Sì, si erano mossi per Lestat, il principino viziato, questo era vero… Akasha per offrire il sangue della potenza, Enkil per vendicarsi. E Lestat poteva fare in eterno i suoi video su quell’episodio. Ma non era già stato provato una volta per tutte che in nessuno dei due era rimasto un barlume di lucidità? Senza dubbio, al massimo era una scintilla atavica che aveva balenato per un istante: era stato troppo facile ricacciarli nel silenzio e nell’immobilità, sul loro trono sterile.

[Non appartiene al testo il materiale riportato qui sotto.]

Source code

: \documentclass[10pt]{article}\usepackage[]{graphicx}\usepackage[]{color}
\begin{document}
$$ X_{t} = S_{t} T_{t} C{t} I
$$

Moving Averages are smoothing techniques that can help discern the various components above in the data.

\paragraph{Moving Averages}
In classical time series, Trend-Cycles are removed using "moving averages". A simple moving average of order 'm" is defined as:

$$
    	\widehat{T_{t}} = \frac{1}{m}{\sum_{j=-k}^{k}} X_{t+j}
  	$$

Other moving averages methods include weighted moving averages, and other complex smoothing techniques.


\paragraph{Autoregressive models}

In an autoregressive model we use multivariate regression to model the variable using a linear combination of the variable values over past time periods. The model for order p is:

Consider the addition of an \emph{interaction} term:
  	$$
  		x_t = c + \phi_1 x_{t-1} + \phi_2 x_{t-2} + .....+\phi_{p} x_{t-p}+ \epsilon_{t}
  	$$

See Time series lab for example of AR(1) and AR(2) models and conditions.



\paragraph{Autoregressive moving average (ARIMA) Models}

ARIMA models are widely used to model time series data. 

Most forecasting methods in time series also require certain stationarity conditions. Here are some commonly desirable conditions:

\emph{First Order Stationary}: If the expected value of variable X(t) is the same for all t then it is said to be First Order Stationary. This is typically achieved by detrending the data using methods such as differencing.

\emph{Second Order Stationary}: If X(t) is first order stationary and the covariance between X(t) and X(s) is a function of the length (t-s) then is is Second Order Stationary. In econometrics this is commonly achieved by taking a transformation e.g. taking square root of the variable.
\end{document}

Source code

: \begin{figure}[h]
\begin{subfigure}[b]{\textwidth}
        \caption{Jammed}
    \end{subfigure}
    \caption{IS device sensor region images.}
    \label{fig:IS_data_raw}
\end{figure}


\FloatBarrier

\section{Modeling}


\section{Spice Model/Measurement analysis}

Tuttavia l’episodio l’aveva amareggiato. Dopotutto non era mai stata sua intenzione trascendere le emozioni di un uomo pensante, ma piuttosto affinarle, reinventarle, goderne con una comprensione infinitamente perfettibile. E in quel momento aveva provato l’impulso di scagliarsi contro Lestat con un furore fin troppo umano.
O giovane, perché non prendi Coloro-che-devono-essere-conservati, dato che ti hanno dimostrato questo eccezionale favore? Ormai mi piacerebbe sbarazzarmi di loro. Porto addosso questo peso fin dagli albori dell’era cristiana.

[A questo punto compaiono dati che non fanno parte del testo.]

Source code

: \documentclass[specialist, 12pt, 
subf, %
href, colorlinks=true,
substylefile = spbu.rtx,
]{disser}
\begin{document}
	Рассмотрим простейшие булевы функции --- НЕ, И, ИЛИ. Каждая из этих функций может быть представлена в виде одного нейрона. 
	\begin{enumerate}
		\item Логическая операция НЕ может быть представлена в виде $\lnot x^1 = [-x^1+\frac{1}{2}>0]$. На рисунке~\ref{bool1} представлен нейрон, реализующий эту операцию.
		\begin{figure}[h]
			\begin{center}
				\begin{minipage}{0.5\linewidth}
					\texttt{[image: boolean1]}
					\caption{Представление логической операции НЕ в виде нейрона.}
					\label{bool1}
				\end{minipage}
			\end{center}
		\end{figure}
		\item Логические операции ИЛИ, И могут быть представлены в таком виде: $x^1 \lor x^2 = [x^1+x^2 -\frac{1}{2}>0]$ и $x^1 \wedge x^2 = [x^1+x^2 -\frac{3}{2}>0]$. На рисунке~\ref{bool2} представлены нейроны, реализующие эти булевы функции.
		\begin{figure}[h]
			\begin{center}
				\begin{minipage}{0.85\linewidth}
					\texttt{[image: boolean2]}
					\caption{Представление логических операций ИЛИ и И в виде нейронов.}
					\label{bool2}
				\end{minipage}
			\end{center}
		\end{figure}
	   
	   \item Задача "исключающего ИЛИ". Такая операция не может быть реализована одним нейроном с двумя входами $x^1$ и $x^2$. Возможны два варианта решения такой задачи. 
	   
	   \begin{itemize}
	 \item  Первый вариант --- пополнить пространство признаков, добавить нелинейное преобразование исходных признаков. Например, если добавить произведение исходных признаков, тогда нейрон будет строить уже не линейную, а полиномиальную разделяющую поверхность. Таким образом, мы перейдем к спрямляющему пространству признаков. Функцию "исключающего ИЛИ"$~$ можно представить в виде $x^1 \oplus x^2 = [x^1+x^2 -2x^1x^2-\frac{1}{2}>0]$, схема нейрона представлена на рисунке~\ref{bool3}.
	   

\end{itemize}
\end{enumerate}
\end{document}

Ma in verità, non era quello il suo sentimento più sottile. Né allora, né adesso. Era soltanto un’indulgenza temporanea. Amava Lestat come l’aveva amato sempre. Ogni regno ha bisogno di un principino viziato. E il silenzio del re e della regina era una benedizione non meno di una maledizione, forse. La canzone di Lestat diceva la verità in proposito. Ma chi avrebbe mai risolto il dubbio?

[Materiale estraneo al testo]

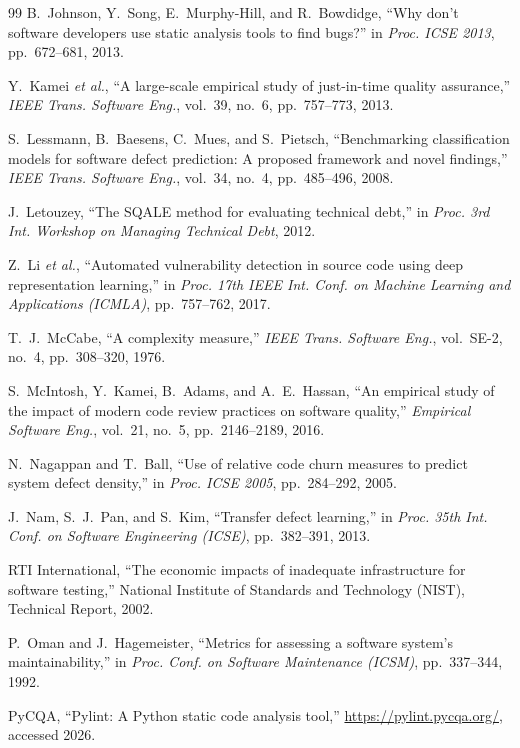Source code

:\documentclass[12pt, oneside]{report}
\begin{document}
\begin{singlespace}
\begin{thebibliography}{99}
B.~Johnson, Y.~Song, E.~Murphy-Hill, and R.~Bowdidge,
``Why don't software developers use static analysis tools to find bugs?''
in \textit{Proc. ICSE 2013}, pp.~672--681, 2013.

Y.~Kamei \textit{et al.},
``A large-scale empirical study of just-in-time quality assurance,''
\textit{IEEE Trans. Software Eng.}, vol.~39, no.~6, pp.~757--773, 2013.

S.~Lessmann, B.~Baesens, C.~Mues, and S.~Pietsch,
``Benchmarking classification models for software defect prediction:
A proposed framework and novel findings,''
\textit{IEEE Trans. Software Eng.}, vol.~34, no.~4, pp.~485--496, 2008.

J.~Letouzey,
``The SQALE method for evaluating technical debt,''
in \textit{Proc. 3rd Int. Workshop on Managing Technical Debt}, 2012.

Z.~Li \textit{et al.},
``Automated vulnerability detection in source code using deep representation learning,''
in \textit{Proc. 17th IEEE Int. Conf. on Machine Learning and Applications (ICMLA)},
pp.~757--762, 2017.

T.~J.~McCabe,
``A complexity measure,''
\textit{IEEE Trans. Software Eng.}, vol.~SE-2, no.~4, pp.~308--320, 1976.

S.~McIntosh, Y.~Kamei, B.~Adams, and A.~E.~Hassan,
``An empirical study of the impact of modern code review practices on software quality,''
\textit{Empirical Software Eng.}, vol.~21, no.~5, pp.~2146--2189, 2016.

N.~Nagappan and T.~Ball,
``Use of relative code churn measures to predict system defect density,''
in \textit{Proc. ICSE 2005}, pp.~284--292, 2005.

J.~Nam, S.~J.~Pan, and S.~Kim,
``Transfer defect learning,''
in \textit{Proc. 35th Int. Conf. on Software Engineering (ICSE)},
pp.~382--391, 2013.

RTI International,
``The economic impacts of inadequate infrastructure for software testing,''
National Institute of Standards and Technology (NIST), Technical Report, 2002.

P.~Oman and J.~Hagemeister,
``Metrics for assessing a software system's maintainability,''
in \textit{Proc. Conf. on Software Maintenance (ICSM)}, pp.~337--344, 1992.

PyCQA,
``Pylint: A Python static code analysis tool,''
\url{https://pylint.pycqa.org/}, accessed 2026.


\end{thebibliography}
\end{singlespace}
\end{document}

Oh, più tardi sarebbe sceso con la videocassetta e avrebbe osservato con i suoi occhi, naturalmente. E se vi fosse stato il minimo guizzo, il minimo cambiamento nei loro sguardi eterni…
Ma ecco che ricominci… Lestat ti fa ritornare giovane e stupido. E tendi a nutrirti dell’innocenza e dei sogni della catastrofe.
Quante volte, nel corso dei secoli, erano nate simili speranze che poi l’avevano lasciato ferito, addirittura distrutto? Anni prima aveva portato loro i filmati a colori del levar del sole, del cielo azzurro, delle piramidi egizie. Ah, quale miracolo! Davanti ai loro occhi scorrevano le acque del Nilo, inondate dal sole. Lui stesso aveva pianto per l’illusione perfetta; aveva persino temuto che il sole filmato gli facesse male, sebbene ovviamente sapesse che era impossibile. Ma il potere dell’invenzione era tale che lui poteva stare a guardare il sorgere del sole, come non l’aveva più visto dai tempi in cui era mortale.